For a moment, let’s just put a pin in the fact that this in itself it exclusionary to Orthodox Jewish women who might want to attend.
Let’s just focus for a moment on the conference, what it is, what it does, and what happens there.
Women’s conference feels a bit like an addendum to the full conference.
I guess it is, but actually, that’s already part of the problem. From the outset, it already feels like it isn’t taken as seriously by the party.
You can tell that from the format, the structure, and what happens there.
A large part of the Women’s Conference is a series of policy debates. This in itself is frustrating, as although giving women a dedicated space to debate policy (as policies can often effect women differently to men) is positive, nothing is decided or voted on in these debates.
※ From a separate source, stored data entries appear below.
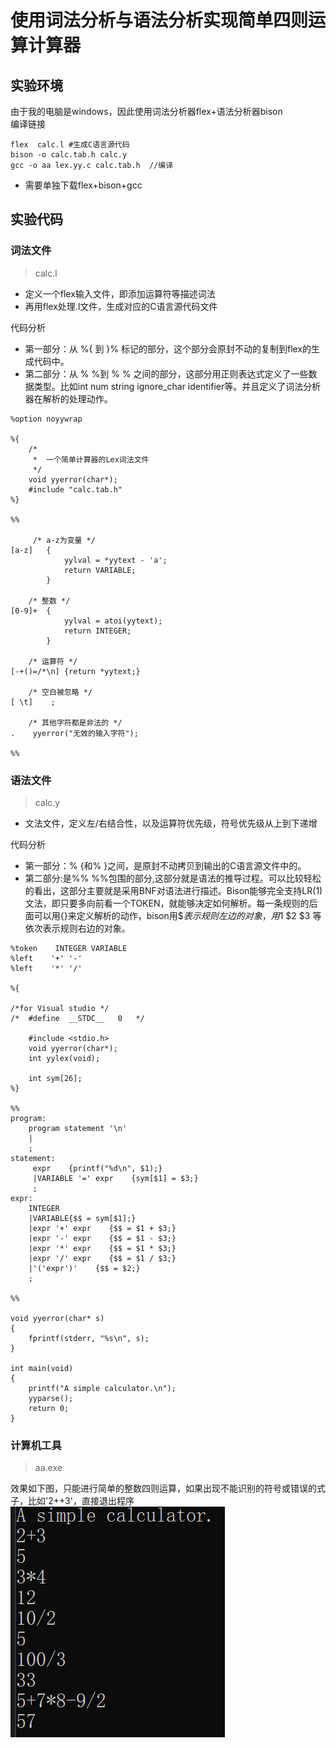 # 使用词法分析与语法分析实现简单四则运算计算器
## 实验环境
由于我的电脑是windows，因此使用词法分析器flex+语法分析器bison  
编译链接
```
flex  calc.l #生成C语言源代码
bison -o calc.tab.h calc.y  
gcc -o aa lex.yy.c calc.tab.h  //编译
```
* 需要单独下载flex+bison+gcc
## 实验代码
### 词法文件
>calc.l

* 定义一个flex输入文件，即添加运算符等描述词法
* 再用flex处理.l文件，生成对应的C语言源代码文件

代码分析  
* 第一部分：从 %{ 到 }% 标记的部分，这个部分会原封不动的复制到flex的生成代码中。
* 第二部分：从 % %到 % % 之间的部分，这部分用正则表达式定义了一些数据类型。比如int num string ignore_char identifier等。并且定义了词法分析器在解析的处理动作。

```
%option noyywrap

%{
    /*
     *  一个简单计算器的Lex词法文件
     */
	void yyerror(char*);
	#include "calc.tab.h"
%}

%%

     /* a-z为变量 */   
[a-z]	{
            yylval = *yytext - 'a';
            return VARIABLE;
    	}

    /* 整数 */
[0-9]+	{
            yylval = atoi(yytext);
            return INTEGER;
    	}

    /* 运算符 */
[-+()=/*\n]	{return *yytext;}

    /* 空白被忽略 */
[ \t]    ;

    /* 其他字符都是非法的 */
.    yyerror("无效的输入字符");

%%
```
### 语法文件
>calc.y

* 文法文件，定义左/右结合性，以及运算符优先级，符号优先级从上到下递增

代码分析
* 第一部分：% {和% }之间，是原封不动拷贝到输出的C语言源文件中的。 
* 第二部分:是%% %%包围的部分,这部分就是语法的推导过程。可以比较轻松的看出，这部分主要就是采用BNF对语法进行描述。Bison能够完全支持LR(1)文法，即只要多向前看一个TOKEN，就能够决定如何解析。每一条规则的后面可以用{}来定义解析的动作，bison用$$表示规则左边的对象，用$1 $2 $3 等依次表示规则右边的对象。
```
%token    INTEGER VARIABLE
%left    '+' '-'
%left    '*' '/'

%{
	
/*for Visual studio */
/*	#define  __STDC__   0   */   

	#include <stdio.h>   
    void yyerror(char*);
    int yylex(void);
	
    int sym[26];
%}

%%
program:
    program statement '\n'
    |
    ;
statement:
     expr    {printf("%d\n", $1);}
     |VARIABLE '=' expr    {sym[$1] = $3;}
     ;
expr:
    INTEGER
    |VARIABLE{$$ = sym[$1];}
    |expr '+' expr    {$$ = $1 + $3;}
    |expr '-' expr    {$$ = $1 - $3;}
    |expr '*' expr    {$$ = $1 * $3;}
    |expr '/' expr    {$$ = $1 / $3;}
    |'('expr')'    {$$ = $2;}
    ;
	
%%

void yyerror(char* s)
{
    fprintf(stderr, "%s\n", s);
}

int main(void)
{
    printf("A simple calculator.\n");
    yyparse();
    return 0;
}
```
### 计算机工具
>aa.exe

效果如下图，只能进行简单的整数四则运算，如果出现不能识别的符号或错误的式子，比如'2++3'，直接退出程序
![](result.jpg)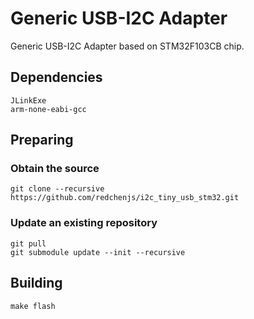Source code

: Generic USB-I2C Adapter
=======================

Generic USB-I2C Adapter based on STM32F103CB chip.

## Dependencies

```
JLinkExe
arm-none-eabi-gcc
```

## Preparing

### Obtain the source

```
git clone --recursive https://github.com/redchenjs/i2c_tiny_usb_stm32.git
```

### Update an existing repository

```
git pull
git submodule update --init --recursive
```

## Building

```
make flash
```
Women’s conference is not a policy making forum, and therefore you are left with a feeling of almost false empowerment. A sense that the party are saying “we kind of want to hear what you’re saying, but you don’t actually get to vote or decide anything in this specific forum. Save it for the next few days.”
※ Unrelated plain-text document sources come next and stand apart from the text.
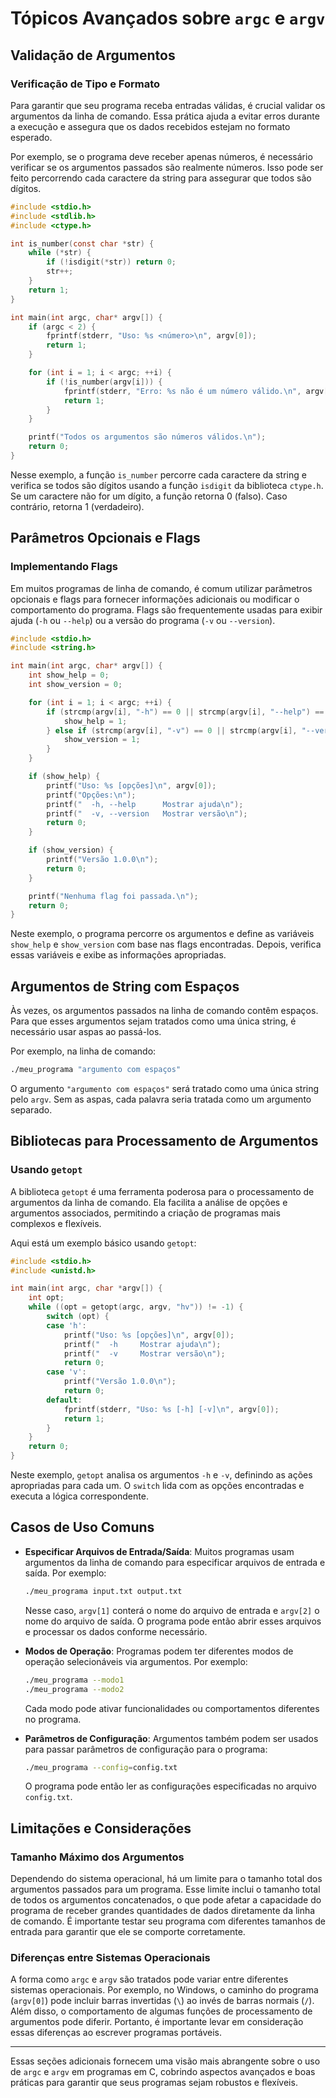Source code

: # Tópicos Avançados sobre `argc` e `argv`

## Validação de Argumentos

### Verificação de Tipo e Formato

Para garantir que seu programa receba entradas válidas, é crucial validar os argumentos da linha de comando. Essa prática ajuda a evitar erros durante a execução e assegura que os dados recebidos estejam no formato esperado. 

Por exemplo, se o programa deve receber apenas números, é necessário verificar se os argumentos passados são realmente números. Isso pode ser feito percorrendo cada caractere da string para assegurar que todos são dígitos.

```c
#include <stdio.h>
#include <stdlib.h>
#include <ctype.h>

int is_number(const char *str) {
    while (*str) {
        if (!isdigit(*str)) return 0;
        str++;
    }
    return 1;
}

int main(int argc, char* argv[]) {
    if (argc < 2) {
        fprintf(stderr, "Uso: %s <número>\n", argv[0]);
        return 1;
    }

    for (int i = 1; i < argc; ++i) {
        if (!is_number(argv[i])) {
            fprintf(stderr, "Erro: %s não é um número válido.\n", argv[i]);
            return 1;
        }
    }

    printf("Todos os argumentos são números válidos.\n");
    return 0;
}
```

Nesse exemplo, a função `is_number` percorre cada caractere da string e verifica se todos são dígitos usando a função `isdigit` da biblioteca `ctype.h`. Se um caractere não for um dígito, a função retorna 0 (falso). Caso contrário, retorna 1 (verdadeiro).

## Parâmetros Opcionais e Flags

### Implementando Flags

Em muitos programas de linha de comando, é comum utilizar parâmetros opcionais e flags para fornecer informações adicionais ou modificar o comportamento do programa. Flags são frequentemente usadas para exibir ajuda (`-h` ou `--help`) ou a versão do programa (`-v` ou `--version`).

```c
#include <stdio.h>
#include <string.h>

int main(int argc, char* argv[]) {
    int show_help = 0;
    int show_version = 0;

    for (int i = 1; i < argc; ++i) {
        if (strcmp(argv[i], "-h") == 0 || strcmp(argv[i], "--help") == 0) {
            show_help = 1;
        } else if (strcmp(argv[i], "-v") == 0 || strcmp(argv[i], "--version") == 0) {
            show_version = 1;
        }
    }

    if (show_help) {
        printf("Uso: %s [opções]\n", argv[0]);
        printf("Opções:\n");
        printf("  -h, --help      Mostrar ajuda\n");
        printf("  -v, --version   Mostrar versão\n");
        return 0;
    }

    if (show_version) {
        printf("Versão 1.0.0\n");
        return 0;
    }

    printf("Nenhuma flag foi passada.\n");
    return 0;
}
```

Neste exemplo, o programa percorre os argumentos e define as variáveis `show_help` e `show_version` com base nas flags encontradas. Depois, verifica essas variáveis e exibe as informações apropriadas.

## Argumentos de String com Espaços

Às vezes, os argumentos passados na linha de comando contêm espaços. Para que esses argumentos sejam tratados como uma única string, é necessário usar aspas ao passá-los.

Por exemplo, na linha de comando:

```sh
./meu_programa "argumento com espaços"
```

O argumento `"argumento com espaços"` será tratado como uma única string pelo `argv`. Sem as aspas, cada palavra seria tratada como um argumento separado.

## Bibliotecas para Processamento de Argumentos

### Usando `getopt`

A biblioteca `getopt` é uma ferramenta poderosa para o processamento de argumentos da linha de comando. Ela facilita a análise de opções e argumentos associados, permitindo a criação de programas mais complexos e flexíveis.

Aqui está um exemplo básico usando `getopt`:

```c
#include <stdio.h>
#include <unistd.h>

int main(int argc, char *argv[]) {
    int opt;
    while ((opt = getopt(argc, argv, "hv")) != -1) {
        switch (opt) {
        case 'h':
            printf("Uso: %s [opções]\n", argv[0]);
            printf("  -h     Mostrar ajuda\n");
            printf("  -v     Mostrar versão\n");
            return 0;
        case 'v':
            printf("Versão 1.0.0\n");
            return 0;
        default:
            fprintf(stderr, "Uso: %s [-h] [-v]\n", argv[0]);
            return 1;
        }
    }
    return 0;
}
```

Neste exemplo, `getopt` analisa os argumentos `-h` e `-v`, definindo as ações apropriadas para cada um. O `switch` lida com as opções encontradas e executa a lógica correspondente.

## Casos de Uso Comuns

- **Especificar Arquivos de Entrada/Saída**:
  Muitos programas usam argumentos da linha de comando para especificar arquivos de entrada e saída. Por exemplo:

  ```sh
  ./meu_programa input.txt output.txt
  ```

  Nesse caso, `argv[1]` conterá o nome do arquivo de entrada e `argv[2]` o nome do arquivo de saída. O programa pode então abrir esses arquivos e processar os dados conforme necessário.

- **Modos de Operação**:
  Programas podem ter diferentes modos de operação selecionáveis via argumentos. Por exemplo:

  ```sh
  ./meu_programa --modo1
  ./meu_programa --modo2
  ```

  Cada modo pode ativar funcionalidades ou comportamentos diferentes no programa.

- **Parâmetros de Configuração**:
  Argumentos também podem ser usados para passar parâmetros de configuração para o programa:

  ```sh
  ./meu_programa --config=config.txt
  ```

  O programa pode então ler as configurações especificadas no arquivo `config.txt`.

## Limitações e Considerações

### Tamanho Máximo dos Argumentos

Dependendo do sistema operacional, há um limite para o tamanho total dos argumentos passados para um programa. Esse limite inclui o tamanho total de todos os argumentos concatenados, o que pode afetar a capacidade do programa de receber grandes quantidades de dados diretamente da linha de comando. É importante testar seu programa com diferentes tamanhos de entrada para garantir que ele se comporte corretamente.

### Diferenças entre Sistemas Operacionais

A forma como `argc` e `argv` são tratados pode variar entre diferentes sistemas operacionais. Por exemplo, no Windows, o caminho do programa (`argv[0]`) pode incluir barras invertidas (`\`) ao invés de barras normais (`/`). Além disso, o comportamento de algumas funções de processamento de argumentos pode diferir. Portanto, é importante levar em consideração essas diferenças ao escrever programas portáveis.

---

Essas seções adicionais fornecem uma visão mais abrangente sobre o uso de `argc` e `argv` em programas em C, cobrindo aspectos avançados e boas práticas para garantir que seus programas sejam robustos e flexíveis.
I understand this to an extent, as having multiple policy making fora might not always be that helpful; there has to be a large element of practicality and functionality to decision making processes.
However, if you are going to suggest to a conference full of women who have turned up to debate policy, at very least, have a structured outline to the debates. At least present what the Labour policies are and then invite people to debate them. It’s not enough to empower women to simply stand up and say how much the current government aren’t doing.
At a Labour Party Conference, we should have been talking about what our party needs to do for women in these areas and debate those instead.
Away from the policy debates, there were a couple of breakout sessions, one of which aimed to discuss the role of faith and women in the party.
Much of this panel discussion was interesting and informative about the issues that women of faith face within their constituencies.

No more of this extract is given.